По Копырёву концу[120] Лагир далее вышел к речкам помельче, чем Лыбедь, впадающим в неё, — Крещатику и Клову — и, пройдя берегом, оказался у подножия Старокиевской горы. Там наверху сидел когда-то старший из трёх братьев — Кий.

По Боричеву узвозу, крытому круглыми брёвнами и скреплёнными по концам железными скобами, алан поднялся на эту гору и с высоты сорока саженей увидел величавый Днепр, вольно кативший свои полные воды. Еле просматривался другой его берег, пологий, поросший кустарниками и деревьями, — так широка была река. По ней сновали сейчас рыбацкие учаны, у самого берега прошла под белым парусом военная лодья с людьми, которых Лагир хорошо рассмотрел, — вооружёнными щитами, удлинёнными книзу, боевыми топорами и длинными обоюдоострыми мечами. На них были белые просторные одежды, но один, по-видимому начальник, имел красный плащ — корзно, наброшенный на левое плечо и застёгнутый запонкой на правом, так что десница[121] оставалась свободной.

Поживя некоторое время в Киеве, Лагир уже будет знать, что красный плащ — корзно — принадлежит только князьям, у простых начальников — боилов — он ярко-синий, и потом по чёрной как смоль, без единого седого волоса, голове он определит, что тогда, с берега, видел брата Аскольда Дира, плывущего со своими гриднями по делам в сторону крепости Витичев.

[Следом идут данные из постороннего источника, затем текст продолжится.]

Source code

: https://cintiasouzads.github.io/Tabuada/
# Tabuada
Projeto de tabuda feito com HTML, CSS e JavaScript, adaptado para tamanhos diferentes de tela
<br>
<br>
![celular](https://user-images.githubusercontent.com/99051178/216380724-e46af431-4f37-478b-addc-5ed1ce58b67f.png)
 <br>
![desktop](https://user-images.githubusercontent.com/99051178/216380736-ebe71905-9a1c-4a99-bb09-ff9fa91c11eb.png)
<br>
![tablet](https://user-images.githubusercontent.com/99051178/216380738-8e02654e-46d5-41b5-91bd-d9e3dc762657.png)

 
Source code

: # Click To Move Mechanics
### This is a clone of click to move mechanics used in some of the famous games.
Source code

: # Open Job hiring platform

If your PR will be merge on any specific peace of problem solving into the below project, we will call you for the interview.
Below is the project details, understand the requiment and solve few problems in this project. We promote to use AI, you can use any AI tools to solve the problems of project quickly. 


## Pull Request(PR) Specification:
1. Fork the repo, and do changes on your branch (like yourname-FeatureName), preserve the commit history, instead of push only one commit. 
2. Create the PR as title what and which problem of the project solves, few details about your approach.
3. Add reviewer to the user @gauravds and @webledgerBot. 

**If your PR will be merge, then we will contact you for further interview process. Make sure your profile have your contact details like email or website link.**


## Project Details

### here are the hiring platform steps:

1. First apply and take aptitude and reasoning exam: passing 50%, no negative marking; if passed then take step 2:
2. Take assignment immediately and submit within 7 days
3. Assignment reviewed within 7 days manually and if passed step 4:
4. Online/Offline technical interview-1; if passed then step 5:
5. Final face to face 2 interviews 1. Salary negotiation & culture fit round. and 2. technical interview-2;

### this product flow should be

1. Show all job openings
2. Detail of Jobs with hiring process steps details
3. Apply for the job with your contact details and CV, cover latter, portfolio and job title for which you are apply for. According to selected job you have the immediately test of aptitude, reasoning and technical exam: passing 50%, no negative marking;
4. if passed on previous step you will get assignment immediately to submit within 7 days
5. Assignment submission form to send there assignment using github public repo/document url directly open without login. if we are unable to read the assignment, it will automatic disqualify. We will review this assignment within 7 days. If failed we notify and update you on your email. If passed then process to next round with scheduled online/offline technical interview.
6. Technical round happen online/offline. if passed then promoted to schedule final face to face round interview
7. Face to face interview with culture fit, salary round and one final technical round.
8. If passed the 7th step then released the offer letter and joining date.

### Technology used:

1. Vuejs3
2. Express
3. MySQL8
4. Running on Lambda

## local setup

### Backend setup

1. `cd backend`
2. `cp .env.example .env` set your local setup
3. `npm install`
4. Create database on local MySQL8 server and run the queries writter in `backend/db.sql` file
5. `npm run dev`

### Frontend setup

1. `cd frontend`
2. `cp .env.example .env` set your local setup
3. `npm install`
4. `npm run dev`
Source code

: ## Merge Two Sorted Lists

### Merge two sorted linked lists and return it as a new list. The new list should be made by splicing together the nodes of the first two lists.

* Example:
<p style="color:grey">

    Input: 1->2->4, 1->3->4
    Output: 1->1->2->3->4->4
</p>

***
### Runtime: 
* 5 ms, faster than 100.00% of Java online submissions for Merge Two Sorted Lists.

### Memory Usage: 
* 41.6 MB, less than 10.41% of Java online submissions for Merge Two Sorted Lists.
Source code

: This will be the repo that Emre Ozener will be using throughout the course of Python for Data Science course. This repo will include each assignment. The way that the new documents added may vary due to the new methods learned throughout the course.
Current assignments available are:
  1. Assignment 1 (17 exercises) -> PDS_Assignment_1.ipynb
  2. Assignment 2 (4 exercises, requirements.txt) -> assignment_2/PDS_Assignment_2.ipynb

Теперь, когда алан стал костровым на кумирне Перуна, двух братьев он видел часто и всегда дивился их несхожести, видно они родились от разных женщин.

Аскольд ростом выше Дира, степенный, рассудительный, а этот тёмный на лицо, на котором горели необузданным огнём карие глаза, порывистый, готовый схватиться в любой миг за меч.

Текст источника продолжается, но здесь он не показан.